(Data to examine Opens)

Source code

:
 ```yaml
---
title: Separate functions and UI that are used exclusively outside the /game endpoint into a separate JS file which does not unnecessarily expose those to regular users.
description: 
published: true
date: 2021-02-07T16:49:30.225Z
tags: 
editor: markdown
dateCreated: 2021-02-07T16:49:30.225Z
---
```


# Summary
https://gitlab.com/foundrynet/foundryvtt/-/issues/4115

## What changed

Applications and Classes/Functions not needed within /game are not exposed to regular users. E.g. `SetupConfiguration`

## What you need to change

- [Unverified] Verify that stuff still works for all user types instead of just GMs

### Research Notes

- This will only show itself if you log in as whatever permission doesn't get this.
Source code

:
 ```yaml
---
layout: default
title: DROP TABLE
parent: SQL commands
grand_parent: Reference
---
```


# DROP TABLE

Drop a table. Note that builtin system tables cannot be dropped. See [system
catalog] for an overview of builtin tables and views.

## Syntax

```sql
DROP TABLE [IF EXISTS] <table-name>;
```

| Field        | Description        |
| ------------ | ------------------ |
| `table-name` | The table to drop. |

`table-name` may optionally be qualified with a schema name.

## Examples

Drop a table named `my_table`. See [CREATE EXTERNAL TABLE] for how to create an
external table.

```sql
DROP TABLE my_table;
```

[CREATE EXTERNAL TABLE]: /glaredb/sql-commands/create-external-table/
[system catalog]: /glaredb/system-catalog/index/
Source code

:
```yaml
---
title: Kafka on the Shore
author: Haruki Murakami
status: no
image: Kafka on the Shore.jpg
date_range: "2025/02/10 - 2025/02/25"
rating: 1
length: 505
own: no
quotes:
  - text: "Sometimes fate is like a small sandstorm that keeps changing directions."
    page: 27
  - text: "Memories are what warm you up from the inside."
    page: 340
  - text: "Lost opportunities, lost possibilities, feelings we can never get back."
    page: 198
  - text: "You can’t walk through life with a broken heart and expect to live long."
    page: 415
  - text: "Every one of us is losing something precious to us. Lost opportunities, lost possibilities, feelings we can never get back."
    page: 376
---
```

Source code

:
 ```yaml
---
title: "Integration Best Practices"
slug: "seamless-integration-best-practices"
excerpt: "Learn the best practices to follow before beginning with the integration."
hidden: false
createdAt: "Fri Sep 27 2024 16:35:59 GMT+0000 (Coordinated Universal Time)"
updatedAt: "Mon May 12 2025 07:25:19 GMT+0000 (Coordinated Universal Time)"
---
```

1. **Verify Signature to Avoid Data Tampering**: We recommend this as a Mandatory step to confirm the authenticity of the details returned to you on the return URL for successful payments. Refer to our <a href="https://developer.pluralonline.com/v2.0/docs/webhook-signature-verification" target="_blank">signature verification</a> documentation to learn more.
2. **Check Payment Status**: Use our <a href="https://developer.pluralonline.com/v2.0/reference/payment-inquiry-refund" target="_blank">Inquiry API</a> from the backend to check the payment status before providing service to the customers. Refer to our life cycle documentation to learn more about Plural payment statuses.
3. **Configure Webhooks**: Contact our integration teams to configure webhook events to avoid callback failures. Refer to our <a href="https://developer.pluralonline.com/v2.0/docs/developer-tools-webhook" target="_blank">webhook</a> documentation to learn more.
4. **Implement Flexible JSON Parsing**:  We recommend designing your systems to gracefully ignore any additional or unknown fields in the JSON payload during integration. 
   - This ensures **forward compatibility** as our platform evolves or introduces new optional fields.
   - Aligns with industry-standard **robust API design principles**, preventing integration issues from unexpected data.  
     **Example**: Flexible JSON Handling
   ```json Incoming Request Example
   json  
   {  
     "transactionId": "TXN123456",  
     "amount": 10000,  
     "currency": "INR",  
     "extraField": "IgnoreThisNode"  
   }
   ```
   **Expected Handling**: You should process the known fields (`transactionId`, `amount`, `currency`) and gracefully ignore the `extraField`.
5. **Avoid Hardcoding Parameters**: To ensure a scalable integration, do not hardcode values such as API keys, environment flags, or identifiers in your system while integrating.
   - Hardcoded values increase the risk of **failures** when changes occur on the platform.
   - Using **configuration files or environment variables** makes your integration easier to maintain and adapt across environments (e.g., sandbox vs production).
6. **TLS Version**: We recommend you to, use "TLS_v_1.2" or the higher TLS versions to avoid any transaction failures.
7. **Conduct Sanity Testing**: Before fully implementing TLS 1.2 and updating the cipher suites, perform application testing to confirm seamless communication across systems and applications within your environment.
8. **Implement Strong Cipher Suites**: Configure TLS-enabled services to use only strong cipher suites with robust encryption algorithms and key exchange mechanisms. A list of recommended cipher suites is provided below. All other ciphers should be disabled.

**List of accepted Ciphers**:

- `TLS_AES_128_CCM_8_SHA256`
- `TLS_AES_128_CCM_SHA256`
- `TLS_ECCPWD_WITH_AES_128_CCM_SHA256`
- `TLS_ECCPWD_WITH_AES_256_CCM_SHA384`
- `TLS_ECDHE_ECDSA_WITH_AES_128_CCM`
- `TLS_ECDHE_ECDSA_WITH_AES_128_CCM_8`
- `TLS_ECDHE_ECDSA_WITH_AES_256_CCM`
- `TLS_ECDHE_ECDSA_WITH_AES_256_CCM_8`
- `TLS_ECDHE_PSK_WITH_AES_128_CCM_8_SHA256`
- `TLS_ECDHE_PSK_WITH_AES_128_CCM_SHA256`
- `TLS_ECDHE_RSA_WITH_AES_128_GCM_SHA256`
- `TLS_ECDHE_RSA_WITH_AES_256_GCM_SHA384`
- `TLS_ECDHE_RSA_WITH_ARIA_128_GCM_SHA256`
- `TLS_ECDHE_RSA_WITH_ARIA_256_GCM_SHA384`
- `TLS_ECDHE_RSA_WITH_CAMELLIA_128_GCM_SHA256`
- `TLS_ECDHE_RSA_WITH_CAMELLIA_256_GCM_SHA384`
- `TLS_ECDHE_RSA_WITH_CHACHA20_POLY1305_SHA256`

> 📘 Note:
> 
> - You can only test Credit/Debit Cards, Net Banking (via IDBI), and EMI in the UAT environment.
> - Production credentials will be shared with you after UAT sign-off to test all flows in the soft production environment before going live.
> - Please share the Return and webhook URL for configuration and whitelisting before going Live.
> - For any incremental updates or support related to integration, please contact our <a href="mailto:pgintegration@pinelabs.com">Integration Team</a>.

(Data to examine Closes)
(Data to examine Opens)

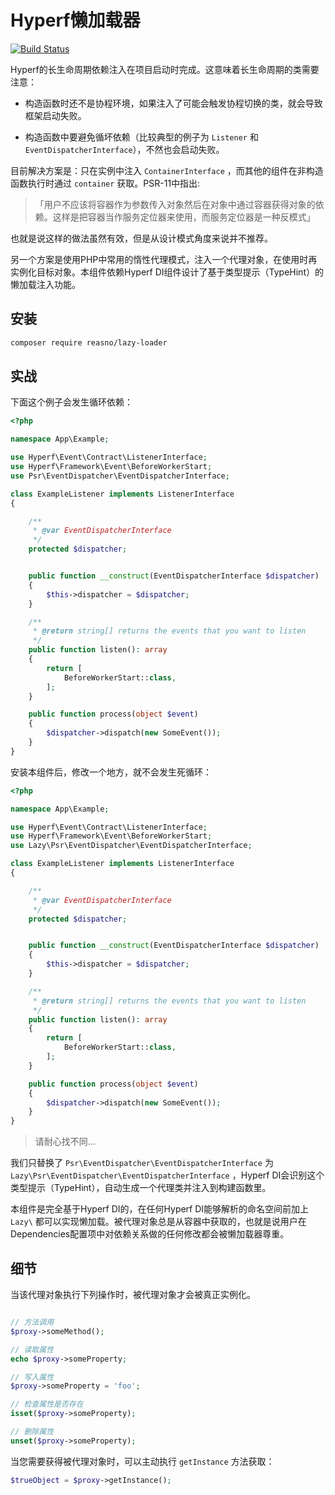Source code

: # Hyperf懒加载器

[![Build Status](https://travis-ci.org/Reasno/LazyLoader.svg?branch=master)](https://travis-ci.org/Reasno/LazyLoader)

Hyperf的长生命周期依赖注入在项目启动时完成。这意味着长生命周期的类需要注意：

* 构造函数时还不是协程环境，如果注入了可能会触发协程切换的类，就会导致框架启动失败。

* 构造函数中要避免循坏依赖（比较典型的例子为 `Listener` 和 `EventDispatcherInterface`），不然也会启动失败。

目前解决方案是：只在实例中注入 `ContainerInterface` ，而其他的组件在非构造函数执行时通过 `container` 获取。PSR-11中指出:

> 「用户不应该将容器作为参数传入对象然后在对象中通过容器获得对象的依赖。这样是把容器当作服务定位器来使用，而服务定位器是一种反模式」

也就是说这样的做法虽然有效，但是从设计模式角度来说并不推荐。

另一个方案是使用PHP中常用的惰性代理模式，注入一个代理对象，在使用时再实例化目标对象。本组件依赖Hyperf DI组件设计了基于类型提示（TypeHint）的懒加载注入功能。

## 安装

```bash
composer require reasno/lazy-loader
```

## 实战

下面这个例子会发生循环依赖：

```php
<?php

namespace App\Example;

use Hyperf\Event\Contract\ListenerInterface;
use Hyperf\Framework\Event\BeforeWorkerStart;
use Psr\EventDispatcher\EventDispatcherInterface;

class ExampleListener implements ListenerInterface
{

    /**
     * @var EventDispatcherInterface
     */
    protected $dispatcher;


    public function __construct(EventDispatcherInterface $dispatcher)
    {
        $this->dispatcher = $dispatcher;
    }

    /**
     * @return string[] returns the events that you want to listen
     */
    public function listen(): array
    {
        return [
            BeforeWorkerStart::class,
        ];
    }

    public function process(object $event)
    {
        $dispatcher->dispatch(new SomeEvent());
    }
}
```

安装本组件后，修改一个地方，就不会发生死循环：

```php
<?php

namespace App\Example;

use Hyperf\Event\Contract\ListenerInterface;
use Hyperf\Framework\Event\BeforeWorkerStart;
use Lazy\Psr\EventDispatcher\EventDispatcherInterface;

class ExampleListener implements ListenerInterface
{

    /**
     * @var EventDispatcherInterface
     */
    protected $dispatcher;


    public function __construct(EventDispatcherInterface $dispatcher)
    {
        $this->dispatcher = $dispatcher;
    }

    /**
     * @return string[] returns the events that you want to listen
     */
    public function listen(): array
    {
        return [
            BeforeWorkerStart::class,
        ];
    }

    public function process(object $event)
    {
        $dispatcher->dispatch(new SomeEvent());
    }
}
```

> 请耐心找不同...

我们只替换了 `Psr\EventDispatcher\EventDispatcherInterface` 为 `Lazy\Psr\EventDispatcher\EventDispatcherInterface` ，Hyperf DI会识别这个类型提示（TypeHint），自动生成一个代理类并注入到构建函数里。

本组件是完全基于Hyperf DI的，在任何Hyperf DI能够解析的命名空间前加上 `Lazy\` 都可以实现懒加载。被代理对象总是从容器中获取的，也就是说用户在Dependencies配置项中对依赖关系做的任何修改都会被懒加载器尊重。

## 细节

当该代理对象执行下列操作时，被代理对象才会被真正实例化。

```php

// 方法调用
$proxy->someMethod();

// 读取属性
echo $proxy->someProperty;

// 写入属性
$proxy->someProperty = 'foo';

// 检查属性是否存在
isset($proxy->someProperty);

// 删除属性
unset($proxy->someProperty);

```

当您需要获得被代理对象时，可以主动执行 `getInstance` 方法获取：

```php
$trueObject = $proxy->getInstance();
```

(Data to examine Closes)
(Data to examine Opens)

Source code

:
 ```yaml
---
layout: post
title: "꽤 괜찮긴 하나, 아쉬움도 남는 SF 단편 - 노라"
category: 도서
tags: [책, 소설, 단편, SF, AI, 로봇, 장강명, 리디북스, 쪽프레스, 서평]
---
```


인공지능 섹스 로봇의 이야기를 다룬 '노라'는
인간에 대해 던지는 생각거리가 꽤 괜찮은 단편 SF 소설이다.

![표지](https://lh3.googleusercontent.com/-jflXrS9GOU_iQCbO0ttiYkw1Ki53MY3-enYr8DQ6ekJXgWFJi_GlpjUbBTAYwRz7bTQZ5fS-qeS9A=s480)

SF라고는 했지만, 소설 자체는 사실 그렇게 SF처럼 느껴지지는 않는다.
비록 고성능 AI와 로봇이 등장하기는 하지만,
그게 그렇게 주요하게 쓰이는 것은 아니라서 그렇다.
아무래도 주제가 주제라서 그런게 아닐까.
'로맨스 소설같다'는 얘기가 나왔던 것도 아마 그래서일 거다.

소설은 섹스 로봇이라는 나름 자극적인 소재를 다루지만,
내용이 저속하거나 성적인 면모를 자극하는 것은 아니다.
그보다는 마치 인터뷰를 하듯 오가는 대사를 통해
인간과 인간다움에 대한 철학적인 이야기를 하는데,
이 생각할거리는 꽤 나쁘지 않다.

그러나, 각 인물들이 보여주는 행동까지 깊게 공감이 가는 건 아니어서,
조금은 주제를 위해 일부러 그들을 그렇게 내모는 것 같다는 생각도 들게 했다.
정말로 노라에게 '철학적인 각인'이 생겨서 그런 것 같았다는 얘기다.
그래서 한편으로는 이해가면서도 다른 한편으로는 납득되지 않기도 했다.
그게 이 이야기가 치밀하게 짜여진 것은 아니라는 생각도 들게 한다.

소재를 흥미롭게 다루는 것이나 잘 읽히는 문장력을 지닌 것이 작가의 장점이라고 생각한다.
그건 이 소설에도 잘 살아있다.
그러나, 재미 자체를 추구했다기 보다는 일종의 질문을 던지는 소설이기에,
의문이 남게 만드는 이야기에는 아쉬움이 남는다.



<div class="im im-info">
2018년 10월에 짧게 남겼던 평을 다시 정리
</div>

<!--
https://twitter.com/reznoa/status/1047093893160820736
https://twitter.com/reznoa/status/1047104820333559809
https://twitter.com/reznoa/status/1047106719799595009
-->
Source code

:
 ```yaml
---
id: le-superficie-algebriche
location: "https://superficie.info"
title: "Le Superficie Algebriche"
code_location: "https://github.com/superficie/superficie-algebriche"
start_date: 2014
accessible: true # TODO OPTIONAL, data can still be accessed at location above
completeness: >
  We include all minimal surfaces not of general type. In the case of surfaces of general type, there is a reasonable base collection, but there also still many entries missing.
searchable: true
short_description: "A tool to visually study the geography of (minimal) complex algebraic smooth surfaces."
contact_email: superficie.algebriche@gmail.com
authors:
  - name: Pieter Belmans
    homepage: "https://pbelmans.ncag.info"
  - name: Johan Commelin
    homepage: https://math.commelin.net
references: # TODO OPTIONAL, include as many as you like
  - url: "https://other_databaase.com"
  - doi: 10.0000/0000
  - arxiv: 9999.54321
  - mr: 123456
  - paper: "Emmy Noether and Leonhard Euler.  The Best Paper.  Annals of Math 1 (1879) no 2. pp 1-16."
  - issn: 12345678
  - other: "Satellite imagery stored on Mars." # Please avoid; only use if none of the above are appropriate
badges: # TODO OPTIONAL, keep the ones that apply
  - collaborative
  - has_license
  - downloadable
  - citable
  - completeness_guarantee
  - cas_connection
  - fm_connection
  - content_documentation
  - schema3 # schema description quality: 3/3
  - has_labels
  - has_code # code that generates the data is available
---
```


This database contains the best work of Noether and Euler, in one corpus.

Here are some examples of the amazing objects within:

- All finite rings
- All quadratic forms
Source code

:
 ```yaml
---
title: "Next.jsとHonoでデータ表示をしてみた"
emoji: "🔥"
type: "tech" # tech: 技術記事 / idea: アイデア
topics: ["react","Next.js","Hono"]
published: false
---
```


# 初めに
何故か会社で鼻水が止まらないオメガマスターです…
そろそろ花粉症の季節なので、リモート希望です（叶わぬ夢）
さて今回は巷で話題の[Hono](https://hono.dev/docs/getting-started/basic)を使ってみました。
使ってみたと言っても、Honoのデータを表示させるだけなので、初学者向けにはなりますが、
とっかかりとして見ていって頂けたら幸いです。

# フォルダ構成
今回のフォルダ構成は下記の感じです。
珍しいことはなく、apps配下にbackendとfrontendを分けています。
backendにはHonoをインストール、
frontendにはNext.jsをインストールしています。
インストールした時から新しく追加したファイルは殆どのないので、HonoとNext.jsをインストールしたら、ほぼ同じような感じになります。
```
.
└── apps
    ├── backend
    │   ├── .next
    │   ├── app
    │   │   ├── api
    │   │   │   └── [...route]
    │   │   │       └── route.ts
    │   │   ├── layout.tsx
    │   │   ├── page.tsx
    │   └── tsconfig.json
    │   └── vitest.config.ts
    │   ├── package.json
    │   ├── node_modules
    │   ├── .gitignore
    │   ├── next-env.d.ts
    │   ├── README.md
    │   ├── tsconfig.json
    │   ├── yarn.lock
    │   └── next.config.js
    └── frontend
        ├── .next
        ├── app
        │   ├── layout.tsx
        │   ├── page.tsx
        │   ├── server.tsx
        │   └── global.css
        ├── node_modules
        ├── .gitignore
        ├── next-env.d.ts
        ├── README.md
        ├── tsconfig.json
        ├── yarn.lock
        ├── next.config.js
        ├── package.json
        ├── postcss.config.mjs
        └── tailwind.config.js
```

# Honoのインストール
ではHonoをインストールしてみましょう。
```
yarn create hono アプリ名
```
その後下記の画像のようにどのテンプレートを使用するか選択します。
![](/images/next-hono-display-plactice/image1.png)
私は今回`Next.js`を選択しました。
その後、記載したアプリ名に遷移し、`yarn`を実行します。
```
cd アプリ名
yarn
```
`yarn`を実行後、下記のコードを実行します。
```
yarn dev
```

(Data to examine Closes)

* [Your objective]: The lines above starting at the one that contains "그보다는 마치 인터뷰를 하듯 오가는 대사를 통해" and ending at the one that contains "그건 이 소설에도 잘 살아있다." must be transcribed exactly, and no other lines may appear.

* [Exercise output]:
그보다는 마치 인터뷰를 하듯 오가는 대사를 통해
인간과 인간다움에 대한 철학적인 이야기를 하는데,
이 생각할거리는 꽤 나쁘지 않다.

그러나, 각 인물들이 보여주는 행동까지 깊게 공감이 가는 건 아니어서,
조금은 주제를 위해 일부러 그들을 그렇게 내모는 것 같다는 생각도 들게 했다.
정말로 노라에게 '철학적인 각인'이 생겨서 그런 것 같았다는 얘기다.
그래서 한편으로는 이해가면서도 다른 한편으로는 납득되지 않기도 했다.
그게 이 이야기가 치밀하게 짜여진 것은 아니라는 생각도 들게 한다.

소재를 흥미롭게 다루는 것이나 잘 읽히는 문장력을 지닌 것이 작가의 장점이라고 생각한다.
그건 이 소설에도 잘 살아있다.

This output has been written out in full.